保育現場における暑熱順化の実態調査
保育士の皆さんにとって、子どもたちの健康を守ることは最も重要な責務の一つです。その中でも、暑熱順化は特に重要なテーマと言えます。株式会社明日香が運営する「子ねくとラボ」では、勤続5年以上の常勤保育士を対象に、保育現場における暑熱順化の実態と意識に関する調査を実施しました。その結果、いくつかの驚きの事実が明らかになりました。
調査概要
調査名は「保育現場における暑熱順化の実態と意識に関する調査」で、2026年6月12日から17日までの間に行われました。有効回答数は、認可保育園や認定こども園、小規模保育施設に勤務する常勤保育士102名でした。
重要だが実施は限定的
調査結果によると、保育士の85.3%が暑熱順化を「重要」と認識しているものの、勤務先の園で「計画的な実施」はわずか15.7%にとどまっています。つまり、多くの保育士はその必要性を理解していながらも、実際の実施は十分ではないことが浮き彫りになりました。

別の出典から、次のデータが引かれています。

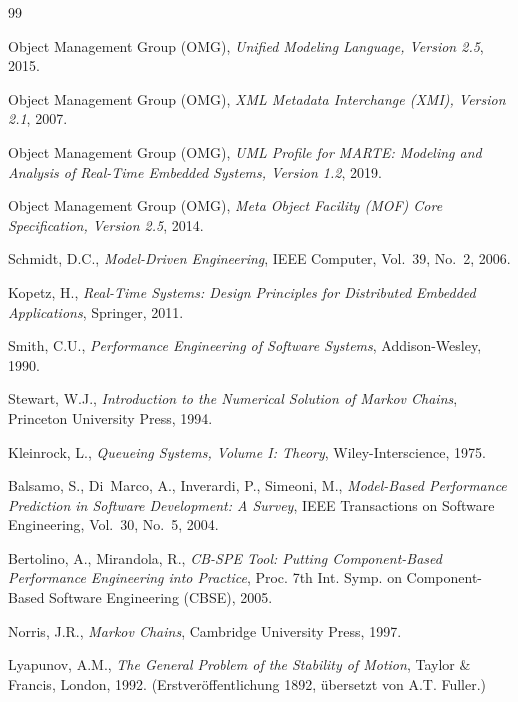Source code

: ﻿\documentclass[a4paper,12pt]{scrreprt}
\theoremstyle{definition}
\begin{document}
\begin{thebibliography}{99}
	
	Object Management Group (OMG),
	\textit{Unified Modeling Language, Version 2.5},
	2015.
	
	Object Management Group (OMG),
	\textit{XML Metadata Interchange (XMI), Version 2.1},
	2007.
	
	Object Management Group (OMG),
	\textit{UML Profile for MARTE: Modeling and Analysis of Real-Time
		Embedded Systems, Version 1.2},
	2019.
	
	Object Management Group (OMG),
	\textit{Meta Object Facility (MOF) Core Specification, Version 2.5},
	2014.
	
	Schmidt, D.C.,
	\textit{Model-Driven Engineering},
	IEEE Computer, Vol.~39, No.~2, 2006.
	
	Kopetz, H.,
	\textit{Real-Time Systems: Design Principles for Distributed
		Embedded Applications},
	Springer, 2011.
	
	Smith, C.U.,
	\textit{Performance Engineering of Software Systems},
	Addison-Wesley, 1990.
	
	Stewart, W.J.,
	\textit{Introduction to the Numerical Solution of Markov Chains},
	Princeton University Press, 1994.
	
	Kleinrock, L.,
	\textit{Queueing Systems, Volume I: Theory},
	Wiley-Interscience, 1975.
	
	Balsamo, S., Di~Marco, A., Inverardi, P., Simeoni, M.,
	\textit{Model-Based Performance Prediction in Software Development:
		A Survey},
	IEEE Transactions on Software Engineering, Vol.~30, No.~5, 2004.
	
	Bertolino, A., Mirandola, R.,
	\textit{CB-SPE Tool: Putting Component-Based Performance Engineering
		into Practice},
	Proc. 7th Int. Symp. on Component-Based Software Engineering
	(CBSE), 2005.
	
	Norris, J.R.,
	\textit{Markov Chains},
	Cambridge University Press, 1997.
	
	Lyapunov, A.M.,
	\textit{The General Problem of the Stability of Motion},
	Taylor \& Francis, London, 1992.
	(Erstveröffentlichung 1892, übersetzt von A.T. Fuller.)
	

\end{thebibliography}
\end{document}
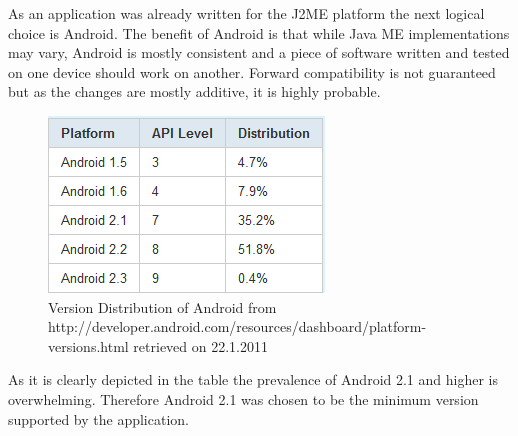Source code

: \documentclass[11pt,twoside,a4paper]{book}
\begin{document}
 As an application was already written for the J2ME platform the next logical choice is Android. The benefit of Android\cite{whatisAnd} is that while Java ME implementations may vary, Android is mostly consistent and a piece of software written and tested on one device should work on another. Forward compatibility is not guaranteed but as the changes are mostly additive, it is highly probable. \cite{goodevpi}


\begin{figure}[h]
\begin{center}
\includegraphics[scale=1]{figures/VersionDistribution.PNG} 
\caption{Version Distribution of Android \cite{goodevver} from http://developer.android.com/resources/dashboard/platform-versions.html retrieved on 22.1.2011  }
\label{fig:versions}
\end{center}
\end{figure}


As it is clearly depicted in the table the prevalence of Android 2.1 and higher is overwhelming. Therefore Android 2.1 was chosen to be the minimum version supported by the application.
\end{document}
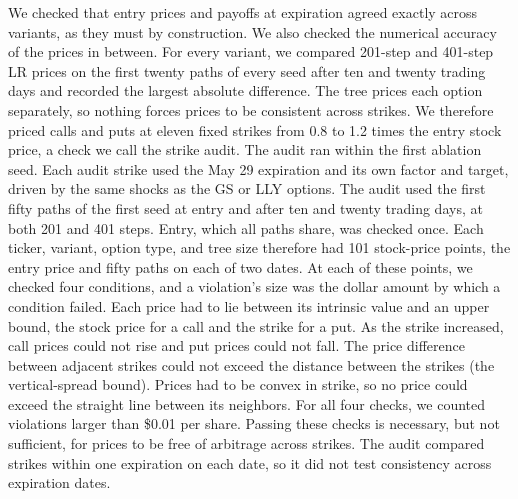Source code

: We checked that entry prices and payoffs at expiration agreed exactly across variants, as they must by construction. We also checked the numerical accuracy of the prices in between. For every variant, we compared 201-step and 401-step LR prices on the first twenty paths of every seed after ten and twenty trading days and recorded the largest absolute difference. The tree prices each option separately, so nothing forces prices to be consistent across strikes. We therefore priced calls and puts at eleven fixed strikes from 0.8 to 1.2 times the entry stock price, a check we call the strike audit. The audit ran within the first ablation seed. Each audit strike used the May 29 expiration and its own factor and target, driven by the same shocks as the GS or LLY options. The audit used the first fifty paths of the first seed at entry and after ten and twenty trading days, at both 201 and 401 steps. Entry, which all paths share, was checked once. Each ticker, variant, option type, and tree size therefore had 101 stock-price points, the entry price and fifty paths on each of two dates. At each of these points, we checked four conditions, and a violation's size was the dollar amount by which a condition failed. Each price had to lie between its intrinsic value and an upper bound, the stock price for a call and the strike for a put. As the strike increased, call prices could not rise and put prices could not fall. The price difference between adjacent strikes could not exceed the distance between the strikes (the vertical-spread bound). Prices had to be convex in strike, so no price could exceed the straight line between its neighbors. For all four checks, we counted violations larger than \$0.01 per share. Passing these checks is necessary, but not sufficient, for prices to be free of arbitrage across strikes. The audit compared strikes within one expiration on each date, so it did not test consistency across expiration dates.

さらに、今年の暑さが昨年よりも早く到来していると感じている保育士は約8割にのぼりました。このことから、早期の暑熱順化に対するニーズが高まっていることがうかがえます。
知識不足が足かせに
調査では、暑熱順化の正しい知識や進め方が必要だと半数以上が回答した一方で、暑熱順化に関する知識が十分でないという問題も浮上しました。実に27.5%の保育士が「言葉も内容もよく知っていた」と答える一方で、全く知らなかったという回答も28.4%に達しました。この知識のギャップは、実施を妨げる大きな要因となっていると考えられます。
実施が進まない理由
実施が進まない理由としては、「具体的な方法がわからない」31.4%、「園全体で意識が共有されていない」25.7%という回答が多く、知識や意識の共有が不足していることがわかりました。また、保育士が判断に難しさを感じる項目としては「外遊びを控える暑さの基準」や「体調変化の見極め」が挙げられ、このような不安が実施をためらわせる要因となっているようです。
安全な対策のために求められるもの
調査結果からは、今後の効果的な暑さ対策には「暑熱順化の正しい知識や進め方」を求める声が最も多く、次に「設備や環境の充実」が求められていることが明らかになりました。これは、保育現場での暑さ対策がしっかりと行われていくためには、専門的な知識とともに、設備面での整備も必要であることを示しています。
まとめ
最後に、調査結果からは、保育現場において暑熱順化の重要性は認識されているものの、それに向けた具体的な取り組みが進んでいないことが浮き彫りになりました。「子ねくとラボ」としては、今後この状況を改善するために、具体的な知識やプログラムの提供を通し、保育士が安心して子どもたちを守れる環境を整えていく必要があると強く感じています。調査の詳細は
こちらから確認できます。
この調査を通じて、多くの保育士が直面する課題が明らかとなったことを受け、さらなる支援の必要性が実感されています。子どもたちの未来のため、皆で力を合わせて取り組んでいきましょう。